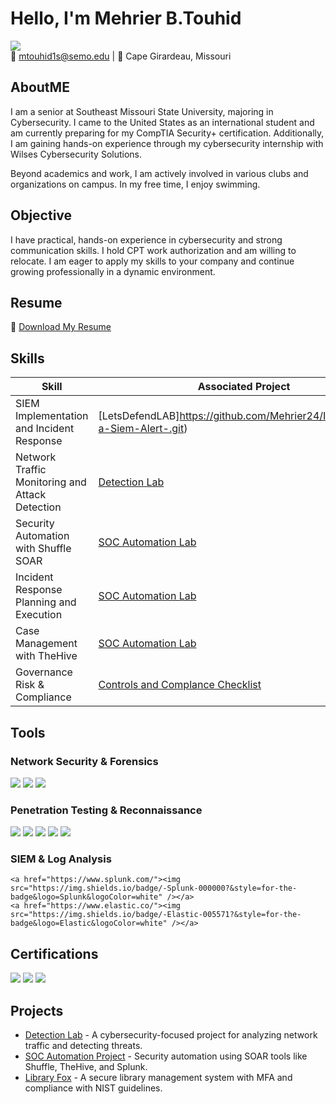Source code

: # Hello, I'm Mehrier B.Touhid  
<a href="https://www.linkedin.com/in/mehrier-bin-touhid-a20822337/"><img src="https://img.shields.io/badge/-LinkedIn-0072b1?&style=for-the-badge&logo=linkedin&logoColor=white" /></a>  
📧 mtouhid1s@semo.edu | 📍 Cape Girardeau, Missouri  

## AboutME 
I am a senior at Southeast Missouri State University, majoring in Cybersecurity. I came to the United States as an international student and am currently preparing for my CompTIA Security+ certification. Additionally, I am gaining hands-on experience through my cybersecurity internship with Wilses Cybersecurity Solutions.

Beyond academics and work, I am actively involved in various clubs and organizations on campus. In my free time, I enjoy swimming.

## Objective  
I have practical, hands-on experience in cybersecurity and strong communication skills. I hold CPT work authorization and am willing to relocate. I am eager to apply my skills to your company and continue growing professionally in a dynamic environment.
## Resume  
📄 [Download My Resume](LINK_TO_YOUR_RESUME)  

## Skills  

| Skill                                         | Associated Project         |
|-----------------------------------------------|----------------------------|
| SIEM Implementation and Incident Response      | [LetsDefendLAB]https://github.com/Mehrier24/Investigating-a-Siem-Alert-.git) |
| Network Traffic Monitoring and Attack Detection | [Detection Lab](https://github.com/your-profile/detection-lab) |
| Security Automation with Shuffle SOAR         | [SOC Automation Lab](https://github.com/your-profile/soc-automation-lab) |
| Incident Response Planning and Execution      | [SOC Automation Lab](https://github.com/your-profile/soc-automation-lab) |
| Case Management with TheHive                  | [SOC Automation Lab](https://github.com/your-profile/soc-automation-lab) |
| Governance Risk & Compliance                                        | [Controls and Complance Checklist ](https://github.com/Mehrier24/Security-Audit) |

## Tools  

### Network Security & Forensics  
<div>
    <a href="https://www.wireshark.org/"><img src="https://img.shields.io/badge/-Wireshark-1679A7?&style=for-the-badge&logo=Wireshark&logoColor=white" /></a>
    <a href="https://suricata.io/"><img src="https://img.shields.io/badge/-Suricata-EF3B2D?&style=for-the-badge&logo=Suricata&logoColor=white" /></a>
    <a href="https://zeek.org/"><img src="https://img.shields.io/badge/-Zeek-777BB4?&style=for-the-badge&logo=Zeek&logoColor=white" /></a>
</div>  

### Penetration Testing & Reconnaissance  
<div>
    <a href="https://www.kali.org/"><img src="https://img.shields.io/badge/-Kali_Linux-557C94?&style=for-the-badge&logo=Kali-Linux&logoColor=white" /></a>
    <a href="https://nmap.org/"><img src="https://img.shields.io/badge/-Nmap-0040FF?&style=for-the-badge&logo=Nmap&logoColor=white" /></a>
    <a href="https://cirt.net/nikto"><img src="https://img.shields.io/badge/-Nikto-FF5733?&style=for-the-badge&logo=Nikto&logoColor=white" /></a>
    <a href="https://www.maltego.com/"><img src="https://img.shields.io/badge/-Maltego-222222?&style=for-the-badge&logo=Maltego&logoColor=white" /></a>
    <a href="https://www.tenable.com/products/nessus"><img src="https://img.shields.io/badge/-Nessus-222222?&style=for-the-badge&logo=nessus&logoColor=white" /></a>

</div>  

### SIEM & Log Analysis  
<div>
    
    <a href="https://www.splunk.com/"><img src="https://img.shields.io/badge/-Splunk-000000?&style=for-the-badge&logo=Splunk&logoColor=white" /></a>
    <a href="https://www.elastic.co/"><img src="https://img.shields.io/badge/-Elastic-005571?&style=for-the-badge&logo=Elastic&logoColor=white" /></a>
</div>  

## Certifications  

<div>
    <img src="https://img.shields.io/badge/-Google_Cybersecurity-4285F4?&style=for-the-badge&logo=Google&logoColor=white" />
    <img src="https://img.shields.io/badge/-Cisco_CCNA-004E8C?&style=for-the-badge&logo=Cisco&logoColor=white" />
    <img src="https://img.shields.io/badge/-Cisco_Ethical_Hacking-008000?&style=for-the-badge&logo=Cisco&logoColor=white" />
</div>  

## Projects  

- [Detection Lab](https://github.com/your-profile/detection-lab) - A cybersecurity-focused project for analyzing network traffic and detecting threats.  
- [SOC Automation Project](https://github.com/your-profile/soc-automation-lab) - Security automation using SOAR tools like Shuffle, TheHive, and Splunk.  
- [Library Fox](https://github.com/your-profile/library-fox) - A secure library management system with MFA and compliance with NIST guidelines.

• • •

◆ TASK DESCRIPTION ◆
Which lines run from the one holding "I'm Mehrier B.Touhid" through the one holding "Incident Response Planning" in the records above? Repeat them exactly, both included, and nothing more.

◆ SOLUTION ◆
: # Hello, I'm Mehrier B.Touhid  
<a href="https://www.linkedin.com/in/mehrier-bin-touhid-a20822337/"><img src="https://img.shields.io/badge/-LinkedIn-0072b1?&style=for-the-badge&logo=linkedin&logoColor=white" /></a>  
📧 mtouhid1s@semo.edu | 📍 Cape Girardeau, Missouri  

## AboutME 
I am a senior at Southeast Missouri State University, majoring in Cybersecurity. I came to the United States as an international student and am currently preparing for my CompTIA Security+ certification. Additionally, I am gaining hands-on experience through my cybersecurity internship with Wilses Cybersecurity Solutions.

Beyond academics and work, I am actively involved in various clubs and organizations on campus. In my free time, I enjoy swimming.

## Objective  
I have practical, hands-on experience in cybersecurity and strong communication skills. I hold CPT work authorization and am willing to relocate. I am eager to apply my skills to your company and continue growing professionally in a dynamic environment.
## Resume  
📄 [Download My Resume](LINK_TO_YOUR_RESUME)  

## Skills  

| Skill                                         | Associated Project         |
|-----------------------------------------------|----------------------------|
| SIEM Implementation and Incident Response      | [LetsDefendLAB]https://github.com/Mehrier24/Investigating-a-Siem-Alert-.git) |
| Network Traffic Monitoring and Attack Detection | [Detection Lab](https://github.com/your-profile/detection-lab) |
| Security Automation with Shuffle SOAR         | [SOC Automation Lab](https://github.com/your-profile/soc-automation-lab) |
| Incident Response Planning and Execution      | [SOC Automation Lab](https://github.com/your-profile/soc-automation-lab) |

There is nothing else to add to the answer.